Niclaes now left Amsterdam for Embden, and commenced to write down the revelations which were, he conceived, entrusted to himself alone. In Embden he lived for twenty years (1540–1560), and there he wrote most of his books, which he signed with the initials H. N., by some supposed to mean Homo Novus (Jessop, Discovery of the Errors of the English Anabaptists, 1623, pp. 89–91). His business in the meantime, with the assistance of his eldest son, Franz, became lucrative, and in the course of mercantile tours he made many converts in Holland, Brabant, and in Paris. His books, secretly printed at the presses of his friends and adherents, Christopher Plantin at Antwerp, Van Borne at Deventer, the Bohmbergers at Cologne, and Augustyn van Hasselt at Kampen, soon aroused opposition. They were prohibited by the council of Trent in 1570 and in 1582, and by papal bull in 1590 (Reusch, Indices Libr. Prohibit. des sechszehnten Jahrh. pp. 290, 347, 485).

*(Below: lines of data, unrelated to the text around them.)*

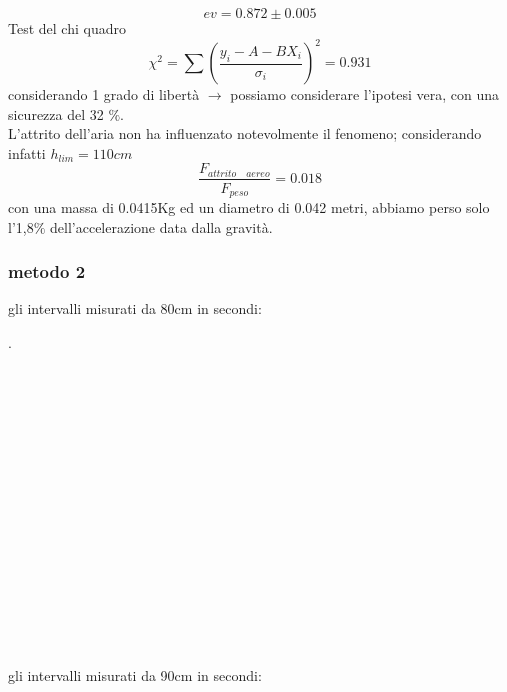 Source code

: \documentclass[a4paper]{article}
\theoremstyle{definition}
\begin{document}
	\[ev = 0.872 \pm 0.005\]
\noindent Test del chi quadro\\
\[\chi ^{2} = \sum \left ( \frac{y_{i}-A-BX_{i}}{\sigma_{i}} \right )^{2} = 0.931\]
\noindent considerando 1 grado di libertà \(\rightarrow \)  possiamo considerare l'ipotesi vera, con una sicurezza del 32 \(\%\).\\
L'attrito dell'aria non ha influenzato notevolmente il fenomeno; considerando infatti \(h_{lim} = 110 cm\)
\[\frac{F_{attrito \quad aereo}}{F_{peso}} = 0.018\]
con una massa di 0.0415Kg ed un diametro di 0.042 metri, abbiamo perso solo l'1,8\(\%\) dell'accelerazione data dalla gravità.
	\subsubsection*{metodo 2}
	gli intervalli misurati da 80cm in secondi:
	\begin{figure}[!h]
	\end{figure}
	.\\\\\\\\\\\\\\\\\\\\\\\\\\\\\\\\\\
	\noindent gli intervalli misurati da 90cm in secondi:
	
\end{document}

Niclaes's visit to England cannot be dated with certainty. He was here in 1552 or 1553 (cf. Fuller, Church Hist. bk. ix. pp. 282–91), but may have arrived earlier (cf. Original Letters, Parker Soc. ii. 560). According to Karl Pearson, he did not come till 1569 (‘Kingdom of God in Munster,’ Modern Review, 1884). Fuller says Niclaes joined the Dutch church in London; but Martin Micronius and Nicholas Carinæus (d. 1563), its successive ministers, attacked his doctrines in ‘A Confutation of the Doctrine of David George and H. N., the Father of the Familie of Love,’ English translations of which are given by John Knewstub in ‘A Confutation,’ pp. 88–92. Niclaes readily gained some followers in England, although his stay was short, and the story of a second visit is unsupported. Upon leaving he appears to have retired to Kampen, in Holland, and later to Cologne, where he was living in 1579. He probably died there in 1580 or 1581.

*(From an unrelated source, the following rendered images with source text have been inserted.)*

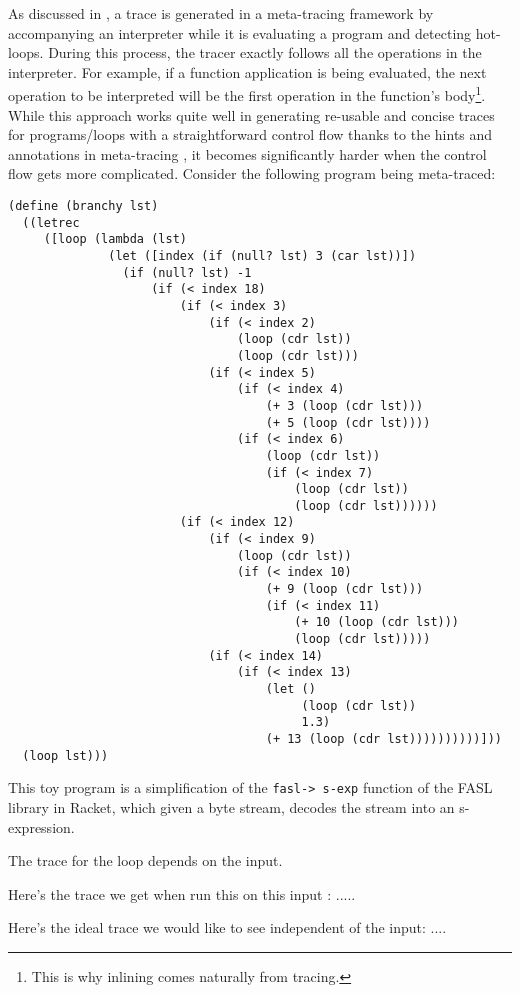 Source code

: As discussed in , a trace is generated in a
meta-tracing framework by accompanying an interpreter while it is
evaluating a program and detecting hot-loops. During this process, the
tracer exactly follows all the operations in the interpreter. For
example, if a function application is being evaluated, the next
operation to be interpreted will be the first operation in the
function's body\footnote{This is why inlining comes naturally from
  tracing.}. While this approach works quite well in generating
re-usable and concise traces for programs/loops with a straightforward
control flow thanks to the hints and annotations in meta-tracing
\cite{bolz09}, it becomes significantly harder when the control flow
gets more complicated. Consider the following program being
meta-traced:

{\small
\begin{lstlisting}[mathescape]
(define (branchy lst)
  ((letrec
     ([loop (lambda (lst)
              (let ([index (if (null? lst) 3 (car lst))])
                (if (null? lst) -1
                    (if (< index 18)
                        (if (< index 3)
                            (if (< index 2)
                                (loop (cdr lst))
                                (loop (cdr lst)))
                            (if (< index 5)
                                (if (< index 4)
                                    (+ 3 (loop (cdr lst)))
                                    (+ 5 (loop (cdr lst))))
                                (if (< index 6)
                                    (loop (cdr lst))
                                    (if (< index 7)
                                        (loop (cdr lst))
                                        (loop (cdr lst))))))
                        (if (< index 12)
                            (if (< index 9)
                                (loop (cdr lst))
                                (if (< index 10)
                                    (+ 9 (loop (cdr lst)))
                                    (if (< index 11)
                                        (+ 10 (loop (cdr lst)))
                                        (loop (cdr lst)))))
                            (if (< index 14)
                                (if (< index 13)
                                    (let ()
                                         (loop (cdr lst))
                                         1.3)
                                    (+ 13 (loop (cdr lst))))))))))]))
  (loop lst)))
\end{lstlisting}}

This toy program is a simplification of the \texttt{fasl-\textgreater
  s-exp} function of the FASL library in Racket, which given a byte
stream, decodes the stream into an s-expression.

The trace for the loop depends on the input.

Here's the trace we get when run this on this input : .....

Here's the ideal trace we would like to see independent of the input: ....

Niclaes taught an anabaptist mysticism, entirely without dogma, yet of exalted ideals. He no doubt imbibed his chief doctrines from David Joris or George (d. 1556). Niclaes declared himself the third prophet, sent specially to reveal love. He held himself and his elders to be impeccable, and the license which they claimed for themselves in this spirit gained for them the reputation of ‘libertines.’ But aspersions of the moral character of Niclaes and his chief followers are unfounded. Love of humanity was clearly the familists' essential rule of life.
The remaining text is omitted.